Terraform
Resources

5. Resources

Resources are the most important element in Terraform, and represent all the pieces of infrastructure you are managing within Terraform. Every resource is declared in the format:

Syntax

resource "resource_type" "resource_instance" {
    # ... configuration options ...
}

resource_type comes from your provider, e.g. akamai_property, and can (and likely will) be reused many times. However, resource_instance is the name or label you use for the instance of your resource type and as such must be unique. For example, a pair of property resources might look like this:

resource "akamai_property" "my-property" {
    name        = "my-property"
    product_id  = "prd_product"
    contract_id = "ctr_C-0N7RAC7"
    group_id    = "grp_12345"
    rule_format = "v2023-01-05"
}
 
resource "akamai_property" "my-other-property" {
    name        = "my-other-property"
    product_id  = "prd_product"
    contract_id = "ctr_C-0N7RAC7"
    group_id    = "grp_12345"
    rule_format = "v2023-01-05"
}

Your terraform files will likely be largely made up of resources, which can be often different types but it is common to have multiple instances of the same type.

Referencing Resources

When you create a resource in terraform it is common to need to reference some aspect of that resource. This is done in the following format:

<resource type>.<resource instance>.<instance attribute>

For example, if you were configuring a property resource and wanted to refer to the name of an edgehostname you had created above, you could do it like this:

main.tf
resource "akamai_edge_hostname" "ehn" {
  product_id    = "prd_Fresca"
  contract_id   = data.akamai_contract.contract.id
  group_id      = data.akamai_group.group.id
  ip_behavior   = "IPV4"
  edge_hostname = "www.example.com.edgesuite.net"
}
 
resource "akamai_property" "property" {
  name        = "property"
  # ... other configuration ...
  hostnames {
    cname_from             = "www.example.com"
    cname_to               = akamai_edge_hostname.ehn.edge_hostname
    cert_provisioning_type = "CPS_MANAGED"
  }
}

Here, we reference our instance of the akamai_edge_hostname resource type whose label is ehn.
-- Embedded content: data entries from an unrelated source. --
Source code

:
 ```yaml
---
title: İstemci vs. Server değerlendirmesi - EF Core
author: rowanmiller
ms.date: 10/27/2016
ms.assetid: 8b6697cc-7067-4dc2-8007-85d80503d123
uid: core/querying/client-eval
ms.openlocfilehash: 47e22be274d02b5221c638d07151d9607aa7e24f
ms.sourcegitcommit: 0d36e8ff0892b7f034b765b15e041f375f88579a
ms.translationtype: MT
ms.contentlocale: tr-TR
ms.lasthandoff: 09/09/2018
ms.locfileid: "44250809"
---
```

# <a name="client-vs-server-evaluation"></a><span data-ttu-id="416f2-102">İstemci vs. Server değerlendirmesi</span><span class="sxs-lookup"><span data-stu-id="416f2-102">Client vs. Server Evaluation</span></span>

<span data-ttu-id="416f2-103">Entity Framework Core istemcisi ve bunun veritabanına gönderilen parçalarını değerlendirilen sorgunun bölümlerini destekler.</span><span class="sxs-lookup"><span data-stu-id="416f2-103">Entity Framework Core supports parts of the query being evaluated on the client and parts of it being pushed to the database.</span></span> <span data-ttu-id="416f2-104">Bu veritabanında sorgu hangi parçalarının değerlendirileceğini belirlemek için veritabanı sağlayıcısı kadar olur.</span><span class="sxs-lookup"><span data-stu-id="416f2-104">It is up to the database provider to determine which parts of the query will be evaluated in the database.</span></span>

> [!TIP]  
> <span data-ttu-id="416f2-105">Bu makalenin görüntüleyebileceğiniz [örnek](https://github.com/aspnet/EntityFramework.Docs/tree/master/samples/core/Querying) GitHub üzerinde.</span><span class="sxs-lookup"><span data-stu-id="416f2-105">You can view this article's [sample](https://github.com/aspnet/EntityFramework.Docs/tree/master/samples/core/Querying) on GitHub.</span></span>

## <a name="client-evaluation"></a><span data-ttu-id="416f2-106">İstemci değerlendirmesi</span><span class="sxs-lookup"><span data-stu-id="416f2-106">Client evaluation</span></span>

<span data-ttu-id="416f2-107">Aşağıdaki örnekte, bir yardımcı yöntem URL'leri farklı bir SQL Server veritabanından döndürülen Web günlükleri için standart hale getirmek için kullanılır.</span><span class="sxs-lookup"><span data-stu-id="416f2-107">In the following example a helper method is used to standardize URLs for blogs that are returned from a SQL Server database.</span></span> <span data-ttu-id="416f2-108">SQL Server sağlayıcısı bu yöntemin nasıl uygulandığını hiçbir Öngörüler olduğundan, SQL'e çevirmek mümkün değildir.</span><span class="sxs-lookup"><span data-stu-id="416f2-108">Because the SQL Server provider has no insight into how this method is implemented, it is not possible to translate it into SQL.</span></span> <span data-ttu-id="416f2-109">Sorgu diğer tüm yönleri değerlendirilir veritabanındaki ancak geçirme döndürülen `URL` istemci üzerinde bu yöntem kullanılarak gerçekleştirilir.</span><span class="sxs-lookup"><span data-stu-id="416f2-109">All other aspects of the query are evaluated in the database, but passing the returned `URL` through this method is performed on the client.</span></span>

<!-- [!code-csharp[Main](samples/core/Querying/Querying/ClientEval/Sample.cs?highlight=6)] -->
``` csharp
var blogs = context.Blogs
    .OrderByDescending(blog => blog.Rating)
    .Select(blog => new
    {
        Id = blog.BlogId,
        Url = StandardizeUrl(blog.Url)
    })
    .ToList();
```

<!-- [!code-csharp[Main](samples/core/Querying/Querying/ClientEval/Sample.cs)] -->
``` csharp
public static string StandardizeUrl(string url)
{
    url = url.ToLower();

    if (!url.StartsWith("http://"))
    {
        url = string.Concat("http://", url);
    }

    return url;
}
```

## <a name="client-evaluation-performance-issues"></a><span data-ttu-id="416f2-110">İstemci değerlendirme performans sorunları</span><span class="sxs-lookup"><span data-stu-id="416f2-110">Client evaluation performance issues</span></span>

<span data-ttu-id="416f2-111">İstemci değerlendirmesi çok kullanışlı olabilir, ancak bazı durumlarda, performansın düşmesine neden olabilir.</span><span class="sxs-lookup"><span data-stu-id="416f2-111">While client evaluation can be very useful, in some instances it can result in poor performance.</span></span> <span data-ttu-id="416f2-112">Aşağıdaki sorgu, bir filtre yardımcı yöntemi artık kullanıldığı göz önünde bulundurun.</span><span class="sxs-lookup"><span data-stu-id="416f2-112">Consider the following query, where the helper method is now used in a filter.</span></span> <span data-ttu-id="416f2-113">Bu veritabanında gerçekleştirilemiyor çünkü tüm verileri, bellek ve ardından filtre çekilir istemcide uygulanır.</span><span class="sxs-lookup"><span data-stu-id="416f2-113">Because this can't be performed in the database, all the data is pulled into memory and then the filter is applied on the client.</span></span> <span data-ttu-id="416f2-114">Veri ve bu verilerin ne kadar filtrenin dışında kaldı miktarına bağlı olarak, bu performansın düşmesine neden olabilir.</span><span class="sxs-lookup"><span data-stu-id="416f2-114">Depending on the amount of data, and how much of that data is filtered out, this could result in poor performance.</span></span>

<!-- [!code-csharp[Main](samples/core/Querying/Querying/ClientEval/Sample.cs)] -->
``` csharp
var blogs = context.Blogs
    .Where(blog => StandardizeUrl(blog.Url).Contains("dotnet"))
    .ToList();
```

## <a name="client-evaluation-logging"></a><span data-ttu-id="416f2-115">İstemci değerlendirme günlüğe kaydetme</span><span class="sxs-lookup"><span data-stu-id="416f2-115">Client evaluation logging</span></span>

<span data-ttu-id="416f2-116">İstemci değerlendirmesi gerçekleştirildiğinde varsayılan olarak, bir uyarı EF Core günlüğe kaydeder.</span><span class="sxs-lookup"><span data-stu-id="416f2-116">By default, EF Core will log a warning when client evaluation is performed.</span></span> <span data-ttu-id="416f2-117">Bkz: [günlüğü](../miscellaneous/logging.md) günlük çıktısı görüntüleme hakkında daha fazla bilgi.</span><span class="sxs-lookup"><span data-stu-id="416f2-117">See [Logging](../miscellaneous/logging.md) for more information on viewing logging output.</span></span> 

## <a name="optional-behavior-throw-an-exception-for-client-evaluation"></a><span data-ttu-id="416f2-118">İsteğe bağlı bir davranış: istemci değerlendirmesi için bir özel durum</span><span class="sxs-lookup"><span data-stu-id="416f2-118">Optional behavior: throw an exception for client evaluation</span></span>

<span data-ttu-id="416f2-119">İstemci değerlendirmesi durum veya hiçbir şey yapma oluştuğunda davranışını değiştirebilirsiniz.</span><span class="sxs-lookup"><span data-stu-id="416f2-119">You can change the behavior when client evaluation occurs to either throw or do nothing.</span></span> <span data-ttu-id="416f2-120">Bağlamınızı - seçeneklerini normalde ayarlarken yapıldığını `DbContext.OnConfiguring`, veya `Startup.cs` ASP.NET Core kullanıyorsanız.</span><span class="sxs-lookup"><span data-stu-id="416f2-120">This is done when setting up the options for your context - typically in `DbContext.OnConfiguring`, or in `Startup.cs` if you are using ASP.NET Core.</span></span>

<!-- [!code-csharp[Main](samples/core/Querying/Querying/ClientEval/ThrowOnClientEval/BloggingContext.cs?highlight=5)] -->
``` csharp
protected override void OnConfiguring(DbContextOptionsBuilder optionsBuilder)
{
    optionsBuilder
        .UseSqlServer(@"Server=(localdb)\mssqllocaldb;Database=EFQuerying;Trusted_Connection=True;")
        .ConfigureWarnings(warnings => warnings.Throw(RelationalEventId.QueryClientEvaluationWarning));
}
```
Then from that object we use the edge_hostname attribute, and as such the whole reference becomes akamai_edge_hostname.ehn.edge_hostname


Exercises

Exercise #1

New File

Create a terraform file named security.tf with an akamai_appsec_configuration resource and an akamai_appsec_security_policy resource

Configure

Configure the akamai_appsec_security_policy resource to get its config_id from the data.akamai_appsec_configuration.

Apply

Run a terraform apply

Reconfigure

Duplicate the policy resouce and make the necessary modifications to create a new policy.

Apply

Run another terraform apply

Destroy

Run a terraform destroy. What happens?

Re-Apply

Re-apply your terraform code to recreate your resources as we may need them later on.

Commit

Commit your changes and push them to GitHub.

Exercise #2

New File

Create a terraform file named property.tf with the following resources:

  • CP Code: use the resource akamai_cp_code to create a new CP code with the name, contract_id, group_id, product_id arguments
  • Edge Hostname: use the resource akamai_edge_hostname to create a new Edge Hostname using the required arguments according to the Akamai provider documentation.
  • Property: use the resource akamai_property to create a new property using the required arguments according to the Akamai provider documentation.

Configure

Observe you'll need to configure hostnames, rules and rule_format for the akamai_property too.

ℹ️

Hint: check the data.akamai_property_rules_builder data source in Techdocs.

Apply

Run another terraform apply

Commit

Commit your changes and push them to GitHub.